Видел недавно, если я не ошибаюсь, у Немирова, некие такие забавные выкладки, дескать если Москва это вотчина поцреотов, то СПБ-точка-ру это самое что ни на есть кондовое прибежище всяческой демшизы, гайдарочубайсовских пубертатов и так далее.
Однако, подумалось, что Ленинград весь такой израненый, исколотый, какой-то приторно несчастный, словно старая учительница музыки. Раиса Георгиновна, которая старенькая, вся в ушибах каких-то, ручки нескладные, цирроз, личико желтое, вся нескладывается, но вот держится она как за тростиночку нежную за эту рафинированность свою, за театры мертвые, за фасады домов полуразвалившихся. Ленинград - это город фантомной боли, там все происходит как-бы понарошку, живут понарошку, работают тихонечко, умирают вполсилы. И никому, никому не придет в голову просто встать и сказать
- Этот город обречен, он мертв, он рассыпается, расслаивается, мертвые стонут в его мостовых; живорожденные дети на покатых берегах северной реки.
Дети прокаженные. Утром болит горло, вечером как-то совсем ничего не хочется. В квартире тускло, дряблые обои в цветочек, сыпется штукатурка. На трамвайных путях хвоя. Раиса Георгиновна верит в демократию; как ведь, Антон Семенович, сын композитора Булочникова - он за демократию, за свободу, за правду.
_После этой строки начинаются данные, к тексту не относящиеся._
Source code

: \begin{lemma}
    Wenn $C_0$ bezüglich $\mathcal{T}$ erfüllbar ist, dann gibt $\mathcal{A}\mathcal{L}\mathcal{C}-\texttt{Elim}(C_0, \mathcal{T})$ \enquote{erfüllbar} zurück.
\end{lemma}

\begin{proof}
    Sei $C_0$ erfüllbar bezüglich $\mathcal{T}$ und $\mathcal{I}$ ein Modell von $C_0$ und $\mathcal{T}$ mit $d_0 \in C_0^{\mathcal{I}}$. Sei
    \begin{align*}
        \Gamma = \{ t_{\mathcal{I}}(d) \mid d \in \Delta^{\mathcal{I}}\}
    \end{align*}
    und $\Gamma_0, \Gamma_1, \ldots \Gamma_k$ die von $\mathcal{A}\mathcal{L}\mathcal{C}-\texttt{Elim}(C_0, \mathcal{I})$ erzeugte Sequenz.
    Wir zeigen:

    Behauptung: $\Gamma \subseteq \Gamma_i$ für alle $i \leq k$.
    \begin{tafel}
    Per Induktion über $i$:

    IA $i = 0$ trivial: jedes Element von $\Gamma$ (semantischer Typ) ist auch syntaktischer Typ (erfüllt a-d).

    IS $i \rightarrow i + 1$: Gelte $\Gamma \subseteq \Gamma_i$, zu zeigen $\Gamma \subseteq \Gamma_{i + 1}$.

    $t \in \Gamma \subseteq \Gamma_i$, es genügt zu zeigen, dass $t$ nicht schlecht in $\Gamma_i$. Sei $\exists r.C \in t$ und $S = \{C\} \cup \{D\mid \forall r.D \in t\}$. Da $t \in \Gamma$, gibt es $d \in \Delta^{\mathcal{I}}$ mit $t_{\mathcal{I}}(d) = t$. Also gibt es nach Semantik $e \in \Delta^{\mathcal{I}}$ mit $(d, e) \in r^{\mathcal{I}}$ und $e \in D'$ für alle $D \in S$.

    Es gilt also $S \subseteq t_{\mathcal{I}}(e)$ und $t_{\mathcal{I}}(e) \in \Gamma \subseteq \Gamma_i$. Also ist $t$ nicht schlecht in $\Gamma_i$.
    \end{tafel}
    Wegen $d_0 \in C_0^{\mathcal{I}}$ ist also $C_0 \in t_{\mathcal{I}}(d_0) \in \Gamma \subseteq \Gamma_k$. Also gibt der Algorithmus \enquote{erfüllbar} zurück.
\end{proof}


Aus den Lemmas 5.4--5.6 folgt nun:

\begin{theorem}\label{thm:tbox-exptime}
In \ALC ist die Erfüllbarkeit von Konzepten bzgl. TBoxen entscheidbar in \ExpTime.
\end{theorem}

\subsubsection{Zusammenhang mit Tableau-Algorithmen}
А я его маму знала, хорошо, да, в тридцать девятом. На комоде смешные слоники фарфоровые, нэцки, столовое серебро. Фотография Митечки. Шаркают ноги тяжелые, шарк-шарк, на завтрак чаек с булочкой-с-маслом, на обед -макароны, немножко печенки говяжьей, но совсем немного, так как моэт быть Боренька заглянет - будет чем угостить. На ужин - , а впрочем неважно, можно верить в интеллегентных людей и оставаться сытым.
Ведь был режиссер Абуладзе и Сахаров был и Собчак. Все наши страдания, измученности это от чего-то такого о чем писали в "Новом Мире", Галич был тоже против, он ненавидел эту страну. Совесть у нас одна на всех, мы в блокаду одной совестью питались и ничего выдержали потому-что был Шостакович и великое русское дело, белая армия где-то была. А сосед сверху, он был спекулянт, его таскали в "Большой Дом" - он там мучился а мы здесь мучаемся, на Садовой, в коммуналке. И не дай вам бог порочить светлое имя нашего города. У нас ничего нет, ничего, не денег, не сил, не чести, не любви но у нас есть Медный Всадник, Лиговка и тридцатый автобус. И никто никогда не отнимет у нас нашего города, благо вот он за окном, грязный, ссученный, растасканный, выебанный, но наш. И я люблю его безмерно, безмерно.